[PATCH] NVMe: Shutdown fixes

Wed Nov 25 08:42:57 PST 2015

On Wed, Nov 25, 2015 at 04:05:45PM +0000, Keith Busch wrote:
> > >  	if (test_bit(NVME_CTRL_RESETTING, &dev->flags)) {
> > > -		req->errors = NVME_SC_ABORT_REQ | NVME_SC_DNR;
> > > +		dev_warn(dev->dev,
> > > +				"I/O %d QID %d timeout, disable controller\n",
> > > +				 req->tag, nvmeq->qid);
> > > +		nvme_dev_shutdown(dev);
> > >  		return BLK_EH_HANDLED;
> > 
> > So here you return BLK_EH_HANDLED without setting req->errors, which
> > sounds like it might be related to the above issue.
> 
> Right, we don't want to set req->errors here. nvme_dev_shutdown
> unconditionally reaps every request known to the driver,

No, it's doesn't.  nvme_dev_shutdown through nvme_clear_queue and
nvme_cancel_queue_ios calls blk_mq_complete_request on every started
request.  But blk_mq_complete_request is a no-op if REQ_ATOM_COMPLETE
is already set, which it is for a request in the timeout handler

> so it's safe
> assume the timed out request is completed and return EH_HANDLED.

Returning EH_HANDLED after you did the shutdown does indeed look
safe to me, but only because a EH_HANDLED makes blk_mq_rq_timed_out
call __blk_mq_complete_request after we returned.  And for that
we want to set req->errors.  Now your nvme_end_req ends up setting
a return value for it as well, but I'd much prefer not to do that
unconditional assignment and set a proper here when we have ownership of
the request.

> In either case, req->errors is set through the new nvme_end_req, as you
> surmised. We don't want to set req->errors here directly in case the
> request completes through process_cq. We should prefer the controller's
> status rather than make one up.

If the controller returns the command after we already started the
shutdown it's too late, and we have to retry it or fence of the
controller.  Note that the the unconditional assignment in
in nvme_cancel_queue_ios can also race the other way, a successully
completed command may get req->errors overwritten with NVME_SC_ABORT_REQ
before it's been returned to the caller (that window is very small,
though).

> Yep, same reasoning as above.

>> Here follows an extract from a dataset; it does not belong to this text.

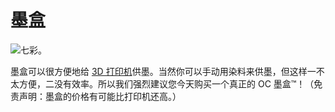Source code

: # 墨盒

![七彩。](oredict:oc:inkCartridge)

墨盒可以很方便地给 [3D 打印机](../block/printer.md)供墨。当然你可以手动用染料来供墨，但这样一不太方便，二没有效率。所以我们强烈建议您今天购买一个真正的 OC 墨盒™！（免责声明：墨盒的价格有可能比打印机还高。）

This also fixes this race:
> 
>         CPU 0                           CPU 1
> 
>   blk_mq_check_expired                nvme_irq
>     set_bit(REQ_ATOM_COMPLETE)          nvme_process_cq
>     nvme_timeout                          blk_mq_complete_request
>                                             if (!test_and_set_bit(REQ_ATOM_COMPLETE, &rq->atomic_flags) ||
> 	                                         test_and_clear_bit(REQ_ATOM_QUIESCED, &rq->atomic_flags))
>       return BLK_EH_QUIESCED
>     set_bit REQ_ATOM_QUIESCED
>
> Both checks on blk_mq_complete_request will fail since the timeout
> handler hasn't returned "quiesce" yet, and the request will be orphaned.

BLK_EH_QUIESCED is never returned with your patch applied..

> Instead we can let nvme_dev_shudtown reap the request and set req->errors
> directly through one of the two paths described above, then return
> BLK_EH_HANDLED.

nvme_dev_shutdown will not complete the command that we timed out,
blk_mq_complete_request will skip it because REQ_ATOM_COMPLETE is set,
and blk_mq_rq_timed_out will complete after we returned from the timeout
handler.

> > > @@ -2023,6 +2038,7 @@ static void nvme_dev_shutdown(struct nvme_dev *dev)
> > >  
> > >  	nvme_dev_list_remove(dev);
> > >  
> > > +	mutex_lock(&dev->shutdown_lock);
> > 
> > Shoudn't we also have a state check that skips all the work here if
> > the controller has already been shut down?
> 
> This is implied through dev->bar != NULL, and the nvmeq's cq_vector value.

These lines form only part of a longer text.